Medieval French knights wore groin armor called a “braguette”. Henry VIII, a man who never did anything by half measures, got himself an enormous, shiny, metallic codpiece made, supposedly to frighten his enemies. It bulged outward from the royal groin like a massive metal shelf.
A few decades later, Renaissance architects were staring up at cathedral walls, trying to figure out what to call the support of the protruding balconies. One architect was reminded of the royal groin armour and realized that the stone support looked exactly like Henry VIII’s groin, and the word “bragget” stuck.
Then Cpt. John Smith wrote it down wrong in a nautical dictionary.
Brilliant sailor, catastrophic speller!
When early printers saw [] enclosing text, they noticed the shape and borrowed the name.
What finer companions to our prose and our code than Henry VIII’s royal codpieces?
ACT III: A GOAT WON. A GOAT ALWAYS WON.

Imagine sitting in a massive, open-air stone amphitheater in the Athenian Acropolis. It is the spring festival of Dionysus, the God of wine, madness, and ecstasy. The place is packed with thousands of people sitting shoulder-to-shoulder, weeping openly.

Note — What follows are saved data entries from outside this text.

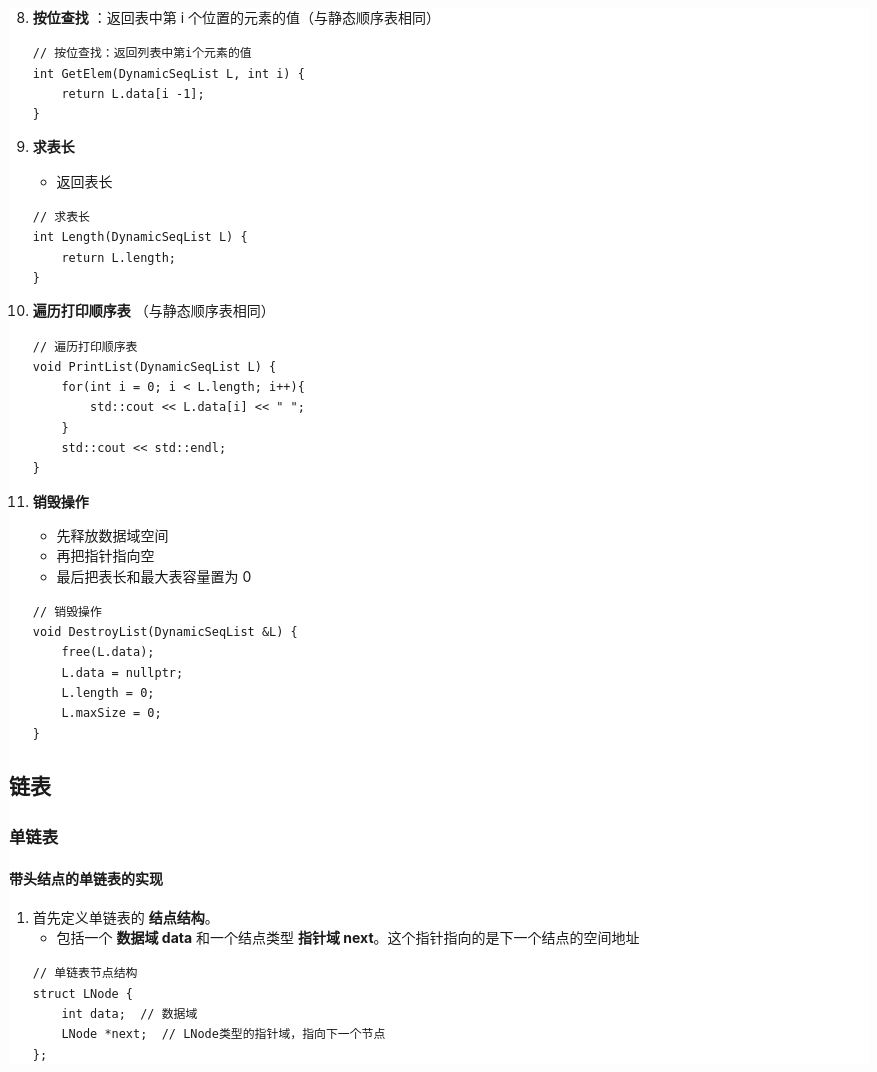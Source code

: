 8. **按位查找** ：返回表中第 i 个位置的元素的值（与静态顺序表相同）
    ```
    // 按位查找：返回列表中第i个元素的值
    int GetElem(DynamicSeqList L, int i) {
        return L.data[i -1];
    }
    ```

9. **求表长**
    - 返回表长
    ```
    // 求表长
    int Length(DynamicSeqList L) {
        return L.length;
    }
    ```

10. **遍历打印顺序表** （与静态顺序表相同）
    ```
    // 遍历打印顺序表
    void PrintList(DynamicSeqList L) {
        for(int i = 0; i < L.length; i++){
            std::cout << L.data[i] << " ";
        }
        std::cout << std::endl;
    }
    ```

11. **销毁操作**
    - 先释放数据域空间
    - 再把指针指向空
    - 最后把表长和最大表容量置为 0
    ```
    // 销毁操作
    void DestroyList(DynamicSeqList &L) {
        free(L.data);
        L.data = nullptr;
        L.length = 0;
        L.maxSize = 0;
    }
    ```


## 链表

### 单链表

#### 带头结点的单链表的实现

1. 首先定义单链表的 **结点结构**。
    - 包括一个 **数据域 data** 和一个结点类型 **指针域 next**。这个指针指向的是下一个结点的空间地址
    ```
    // 单链表节点结构
    struct LNode {
        int data;  // 数据域
        LNode *next;  // LNode类型的指针域，指向下一个节点
    };
    ```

Before the era of sophisticated marble theaters, these performances were wild, ritualistic village competitions. To achieve the half-man, half-beast companions of the God of wine, the actors wrapped themselves in smelly, unwashed goatskins. To add to that, the stakes were entirely agricultural, too. The winner did not get a golden trophy or a cash payout, but rather a farmyard goat.
The Greeks looked at this bizarre combo of high-stakes grief and livestock. So, they combined “tragos” (meaning goat) and “oide” (meaning song). This gave birth to “tragoidia”, which literally meant “the goat song”. Gradually, over the course of time, tragoidia became “tragedy”.

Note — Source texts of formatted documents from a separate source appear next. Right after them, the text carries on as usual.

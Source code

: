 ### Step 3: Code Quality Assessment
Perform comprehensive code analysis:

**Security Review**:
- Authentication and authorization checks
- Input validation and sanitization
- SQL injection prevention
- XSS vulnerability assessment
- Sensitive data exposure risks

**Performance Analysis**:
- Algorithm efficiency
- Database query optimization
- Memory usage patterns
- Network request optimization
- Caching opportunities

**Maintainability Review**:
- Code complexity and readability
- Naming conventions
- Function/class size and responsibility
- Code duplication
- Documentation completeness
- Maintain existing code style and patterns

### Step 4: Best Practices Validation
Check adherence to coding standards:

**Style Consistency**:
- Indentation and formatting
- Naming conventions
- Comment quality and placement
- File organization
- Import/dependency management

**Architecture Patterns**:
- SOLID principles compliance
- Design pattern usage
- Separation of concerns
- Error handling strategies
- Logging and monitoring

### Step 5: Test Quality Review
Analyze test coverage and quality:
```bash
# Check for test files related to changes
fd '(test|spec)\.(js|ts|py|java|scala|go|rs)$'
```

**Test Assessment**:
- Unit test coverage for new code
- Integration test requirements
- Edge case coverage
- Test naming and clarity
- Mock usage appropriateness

So the next time something breaks your heart, in a film, in the news, or in your own life, and you reach out for that word, know it was built by men in animal costumes competing for livestock.
YOU ARE THE HAUNTING!
A clue is a yarn ball, brackets are groin armor, and a tragedy is a goat’s legacy.
Every word we speak has outlived empires, survived terrible spellers like our Cpt. John Smith, and travelled further than any of us ever might. We did not simply inherit a language. We inherited a living thing, and it has been waiting, very patiently, for us to say something worth remembering.
Darwin gave us survival of the fittest. Turns out that applies to words too, and somehow the ones that survived were the ones with the most embarrassing origin stories. Natural selection has a lot to answer for.